## Records provided
====================
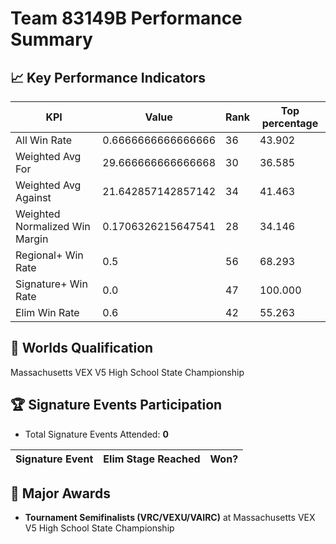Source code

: # Team 83149B Performance Summary

## 📈 Key Performance Indicators
| KPI | Value | Rank | Top percentage |
| --- | ----- | ---- | ----- |
| All Win Rate | 0.6666666666666666 | 36 | 43.902 |
| Weighted Avg For | 29.666666666666668 | 30 | 36.585 |
| Weighted Avg Against | 21.642857142857142 | 34 | 41.463 |
| Weighted Normalized Win Margin | 0.1706326215647541 | 28 | 34.146 |
| Regional+ Win Rate | 0.5 | 56 | 68.293 |
| Signature+ Win Rate | 0.0 | 47 | 100.000 |
| Elim Win Rate | 0.6 | 42 | 55.263 |


## 🎯 Worlds Qualification
Massachusetts VEX V5 High School State Championship

## 🏆 Signature Events Participation
- Total Signature Events Attended: **0**

| Signature Event | Elim Stage Reached | Won? |
|:----------------|:-------------------|:----|


## 🥇 Major Awards
- **Tournament Semifinalists (VRC/VEXU/VAIRC)** at Massachusetts VEX V5 High School State Championship

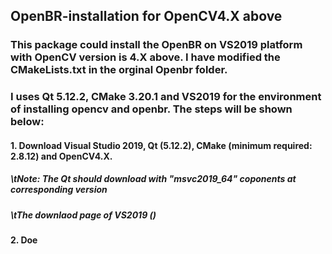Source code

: ## OpenBR-installation for OpenCV4.X above
### This package could install the OpenBR on VS2019 platform with OpenCV version is 4.X above. I have modified the CMakeLists.txt in the orginal Openbr folder.
### I uses Qt 5.12.2, CMake 3.20.1 and VS2019 for the environment of installing opencv and openbr. The steps will be shown below:
#### 1. Download Visual Studio 2019, Qt (5.12.2), CMake (minimum required: 2.8.12) and OpenCV4.X.
##### \tNote: The Qt should download with "msvc2019_64" coponents at corresponding version
##### \tThe downlaod page of VS2019 ()
#### 2. Doe
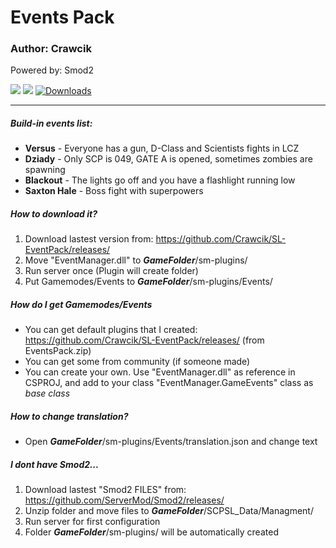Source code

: # Events Pack

### Author: Crawcik
Powered by: Smod2

![](https://img.shields.io/github/release/Crawcik/SL-EventPack) ![](https://img.shields.io/github/license/Crawcik/SL-EventPack) [![Downloads](https://img.shields.io/github/downloads/Crawcik/EventPack/total.svg)](https://github.com/Crawcik/EventPack/releases)

------------

##### Build-in events list:
- **Versus** - Everyone has a gun, D-Class and Scientists fights in LCZ
- **Dziady** - Only SCP is 049, GATE A is opened, sometimes zombies are spawning
- **Blackout** - The lights go off and you have a flashlight running low
- **Saxton Hale** - Boss fight with superpowers

##### How to download it?
1. Download lastest version from: https://github.com/Crawcik/SL-EventPack/releases/
2. Move "EventManager.dll" to ***GameFolder***/sm-plugins/
3. Run server once (Plugin will create folder)
4. Put Gamemodes/Events to ***GameFolder***/sm-plugins/Events/

##### How do I get Gamemodes/Events
- You can get default plugins that I created: https://github.com/Crawcik/SL-EventPack/releases/ (from EventsPack.zip)
- You can get some from community (if someone made)
- You can create your own. Use "EventManager.dll" as reference in CSPROJ, and add to your class "EventManager.GameEvents" class as *base class*

##### How to change translation?
- Open ***GameFolder***/sm-plugins/Events/translation.json and change text

##### I dont have Smod2...
1. Download lastest "Smod2 FILES" from: https://github.com/ServerMod/Smod2/releases/
2. Unzip folder and move files to ***GameFolder***/SCPSL_Data/Managment/
3. Run server for first configuration
4. Folder ***GameFolder***/sm-plugins/ will be automatically created
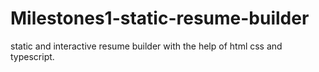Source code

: # Milestones1-static-resume-builder
static and interactive resume builder with the help of html css and typescript.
====================
## What you should do
All of the data above must be printed exactly, minus its pictures.

## Answer
Source code

: # Team 83149B Performance Summary

## 📈 Key Performance Indicators
| KPI | Value | Rank | Top percentage |
| --- | ----- | ---- | ----- |
| All Win Rate | 0.6666666666666666 | 36 | 43.902 |
| Weighted Avg For | 29.666666666666668 | 30 | 36.585 |
| Weighted Avg Against | 21.642857142857142 | 34 | 41.463 |
| Weighted Normalized Win Margin | 0.1706326215647541 | 28 | 34.146 |
| Regional+ Win Rate | 0.5 | 56 | 68.293 |
| Signature+ Win Rate | 0.0 | 47 | 100.000 |
| Elim Win Rate | 0.6 | 42 | 55.263 |


## 🎯 Worlds Qualification
Massachusetts VEX V5 High School State Championship

## 🏆 Signature Events Participation
- Total Signature Events Attended: **0**

| Signature Event | Elim Stage Reached | Won? |
|:----------------|:-------------------|:----|


## 🥇 Major Awards
- **Tournament Semifinalists (VRC/VEXU/VAIRC)** at Massachusetts VEX V5 High School State Championship

Source code

: ## OpenBR-installation for OpenCV4.X above
### This package could install the OpenBR on VS2019 platform with OpenCV version is 4.X above. I have modified the CMakeLists.txt in the orginal Openbr folder.
### I uses Qt 5.12.2, CMake 3.20.1 and VS2019 for the environment of installing opencv and openbr. The steps will be shown below:
#### 1. Download Visual Studio 2019, Qt (5.12.2), CMake (minimum required: 2.8.12) and OpenCV4.X.
##### \tNote: The Qt should download with "msvc2019_64" coponents at corresponding version
##### \tThe downlaod page of VS2019 ()
#### 2. Doe
Source code

: # Events Pack

### Author: Crawcik
Powered by: Smod2

![](https://img.shields.io/github/release/Crawcik/SL-EventPack) ![](https://img.shields.io/github/license/Crawcik/SL-EventPack) [![Downloads](https://img.shields.io/github/downloads/Crawcik/EventPack/total.svg)](https://github.com/Crawcik/EventPack/releases)

------------

##### Build-in events list:
- **Versus** - Everyone has a gun, D-Class and Scientists fights in LCZ
- **Dziady** - Only SCP is 049, GATE A is opened, sometimes zombies are spawning
- **Blackout** - The lights go off and you have a flashlight running low
- **Saxton Hale** - Boss fight with superpowers

##### How to download it?
1. Download lastest version from: https://github.com/Crawcik/SL-EventPack/releases/
2. Move "EventManager.dll" to ***GameFolder***/sm-plugins/
3. Run server once (Plugin will create folder)
4. Put Gamemodes/Events to ***GameFolder***/sm-plugins/Events/

##### How do I get Gamemodes/Events
- You can get default plugins that I created: https://github.com/Crawcik/SL-EventPack/releases/ (from EventsPack.zip)
- You can get some from community (if someone made)
- You can create your own. Use "EventManager.dll" as reference in CSPROJ, and add to your class "EventManager.GameEvents" class as *base class*

##### How to change translation?
- Open ***GameFolder***/sm-plugins/Events/translation.json and change text

##### I dont have Smod2...
1. Download lastest "Smod2 FILES" from: https://github.com/ServerMod/Smod2/releases/
2. Unzip folder and move files to ***GameFolder***/SCPSL_Data/Managment/
3. Run server for first configuration
4. Folder ***GameFolder***/sm-plugins/ will be automatically created
Source code

: # Milestones1-static-resume-builder
static and interactive resume builder with the help of html css and typescript.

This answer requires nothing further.